The lines to copy are those holding the string "generated" in the entries below.

Pictures paired with source code:
_____

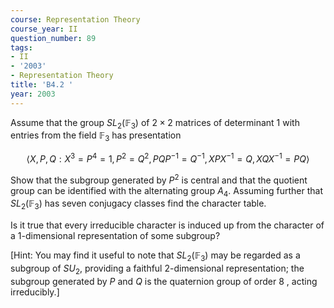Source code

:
 ```yaml
---
course: Representation Theory
course_year: II
question_number: 89
tags:
- II
- '2003'
- Representation Theory
title: 'B4.2 '
year: 2003
---
```



Assume that the group $S L_{2}\left(\mathbb{F}_{3}\right)$ of $2 \times 2$ matrices of determinant 1 with entries from the field $\mathbb{F}_{3}$ has presentation

$$\left\langle X, P, Q: X^{3}=P^{4}=1, P^{2}=Q^{2}, P Q P^{-1}=Q^{-1}, X P X^{-1}=Q, X Q X^{-1}=P Q\right\rangle$$

Show that the subgroup generated by $P^{2}$ is central and that the quotient group can be identified with the alternating group $A_{4}$. Assuming further that $S L_{2}\left(\mathbb{F}_{3}\right)$ has seven conjugacy classes find the character table.

Is it true that every irreducible character is induced up from the character of a 1-dimensional representation of some subgroup?

[Hint: You may find it useful to note that $S L_{2}\left(\mathbb{F}_{3}\right)$ may be regarded as a subgroup of $S U_{2}$, providing a faithful 2-dimensional representation; the subgroup generated by $P$ and $Q$ is the quaternion group of order 8 , acting irreducibly.]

_____

▶ _Expected output_
Show that the subgroup generated by $P^{2}$ is central and that the quotient group can be identified with the alternating group $A_{4}$. Assuming further that $S L_{2}\left(\mathbb{F}_{3}\right)$ has seven conjugacy classes find the character table.
[Hint: You may find it useful to note that $S L_{2}\left(\mathbb{F}_{3}\right)$ may be regarded as a subgroup of $S U_{2}$, providing a faithful 2-dimensional representation; the subgroup generated by $P$ and $Q$ is the quaternion group of order 8 , acting irreducibly.]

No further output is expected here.